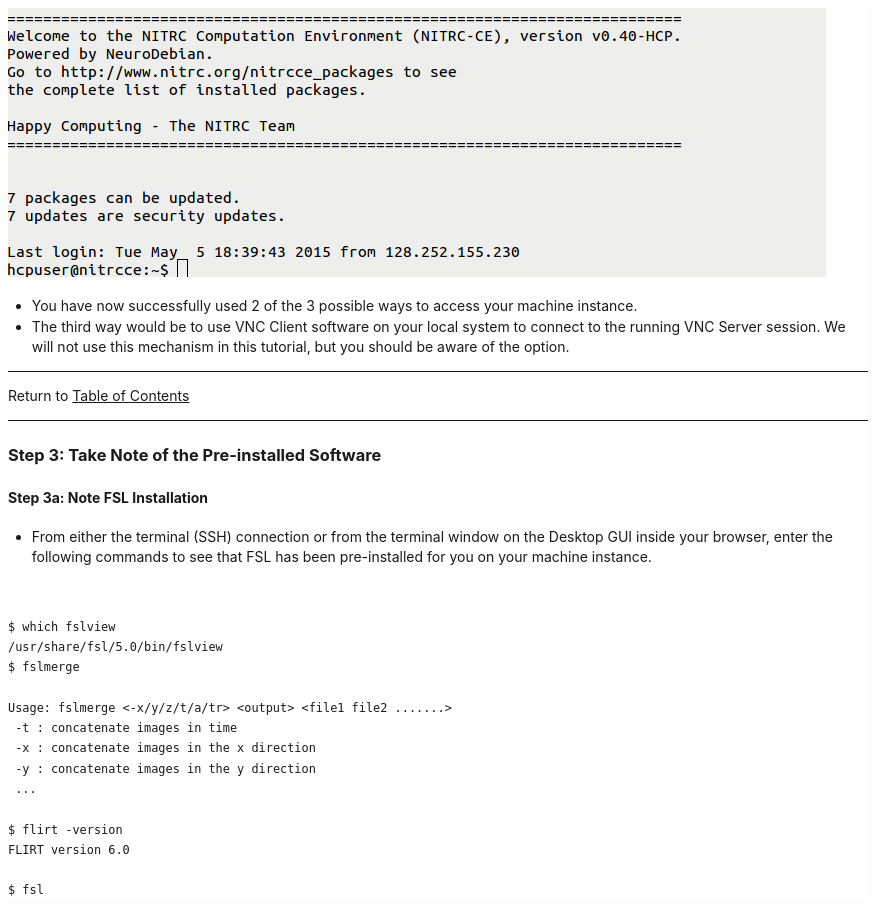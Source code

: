  ![](./assets/23.TerminalAfterSshConnection.png)   


* You have now successfully used 2 of the 3 possible ways to access your machine instance.
* The third way would be to use VNC Client software on your local system to connect to the running VNC Server session. We will not use this mechanism in this tutorial, but you should be aware of the option.

  




---

Return to [Table of Contents](#TOC)



---

### Step 3: Take Note of the Pre-installed Software

#### Step 3a: Note FSL Installation

* From either the terminal (SSH) connection or from the terminal window on the Desktop GUI inside your browser, enter the following commands to see that FSL has been pre-installed for you on your machine instance.

 

```
$ which fslview
/usr/share/fsl/5.0/bin/fslview
$ fslmerge

Usage: fslmerge <-x/y/z/t/a/tr> <output> <file1 file2 .......> 
 -t : concatenate images in time
 -x : concatenate images in the x direction
 -y : concatenate images in the y direction
 ...
 
$ flirt -version
FLIRT version 6.0

$ fsl
```
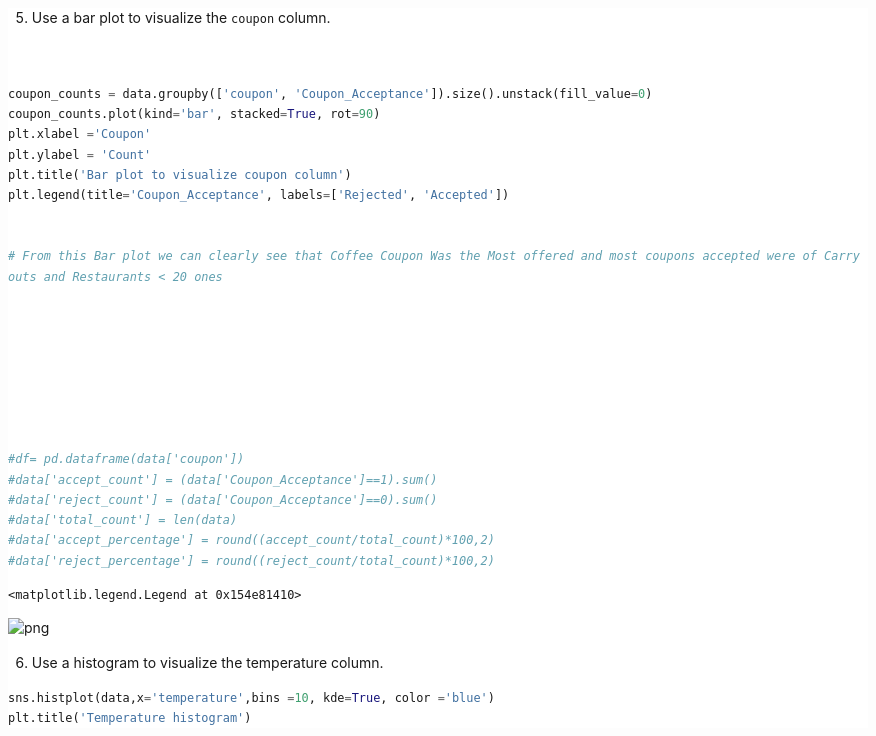 

5. Use a bar plot to visualize the `coupon` column.


```python

```


```python

```


```python


coupon_counts = data.groupby(['coupon', 'Coupon_Acceptance']).size().unstack(fill_value=0)
coupon_counts.plot(kind='bar', stacked=True, rot=90)
plt.xlabel ='Coupon'
plt.ylabel = 'Count'
plt.title('Bar plot to visualize coupon column')
plt.legend(title='Coupon_Acceptance', labels=['Rejected', 'Accepted'])


# From this Bar plot we can clearly see that Coffee Coupon Was the Most offered and most coupons accepted were of Carry outs and Restaurants < 20 ones








#df= pd.dataframe(data['coupon'])
#data['accept_count'] = (data['Coupon_Acceptance']==1).sum()
#data['reject_count'] = (data['Coupon_Acceptance']==0).sum()
#data['total_count'] = len(data)
#data['accept_percentage'] = round((accept_count/total_count)*100,2)
#data['reject_percentage'] = round((reject_count/total_count)*100,2)
```




    <matplotlib.legend.Legend at 0x154e81410>




    
![png](output_17_1.png)
    


6. Use a histogram to visualize the temperature column.


```python
sns.histplot(data,x='temperature',bins =10, kde=True, color ='blue')
plt.title('Temperature histogram')
```
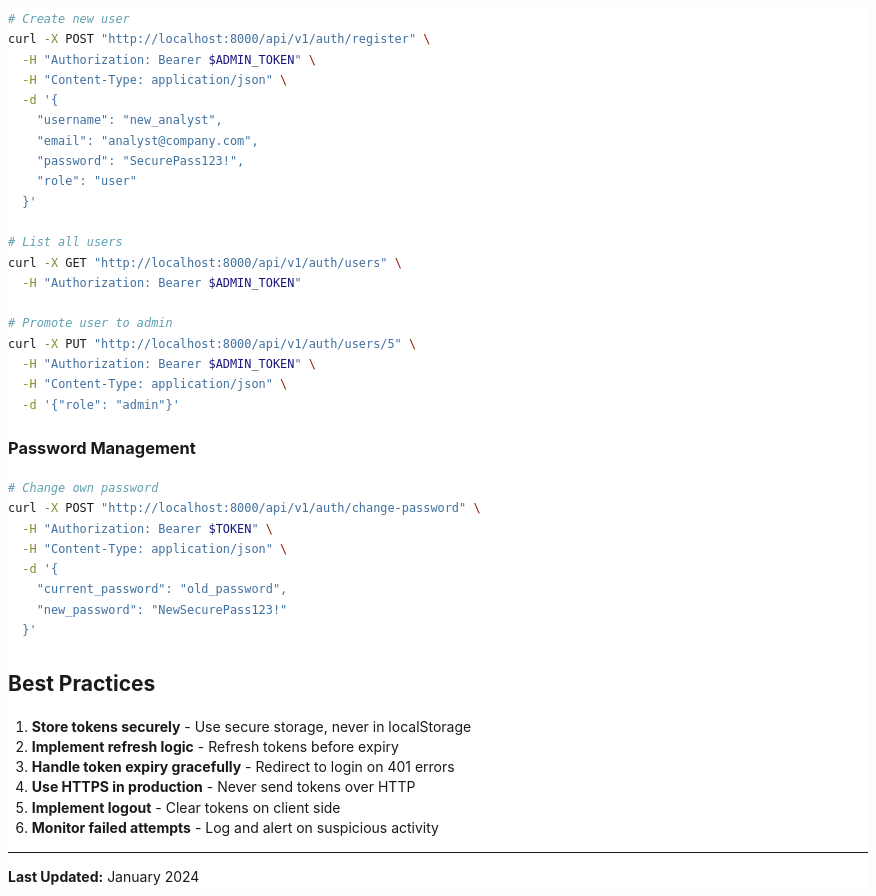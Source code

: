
 ```bash
# Create new user
curl -X POST "http://localhost:8000/api/v1/auth/register" \
  -H "Authorization: Bearer $ADMIN_TOKEN" \
  -H "Content-Type: application/json" \
  -d '{
    "username": "new_analyst",
    "email": "analyst@company.com",
    "password": "SecurePass123!",
    "role": "user"
  }'

# List all users
curl -X GET "http://localhost:8000/api/v1/auth/users" \
  -H "Authorization: Bearer $ADMIN_TOKEN"

# Promote user to admin
curl -X PUT "http://localhost:8000/api/v1/auth/users/5" \
  -H "Authorization: Bearer $ADMIN_TOKEN" \
  -H "Content-Type: application/json" \
  -d '{"role": "admin"}'
```

### Password Management

```bash
# Change own password
curl -X POST "http://localhost:8000/api/v1/auth/change-password" \
  -H "Authorization: Bearer $TOKEN" \
  -H "Content-Type: application/json" \
  -d '{
    "current_password": "old_password",
    "new_password": "NewSecurePass123!"
  }'
```

## Best Practices

1. **Store tokens securely** - Use secure storage, never in localStorage
2. **Implement refresh logic** - Refresh tokens before expiry
3. **Handle token expiry gracefully** - Redirect to login on 401 errors
4. **Use HTTPS in production** - Never send tokens over HTTP
5. **Implement logout** - Clear tokens on client side
6. **Monitor failed attempts** - Log and alert on suspicious activity

---

**Last Updated:** January 2024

* * *

Among the lines above, tally those containing the string "legend" and give only the result.

2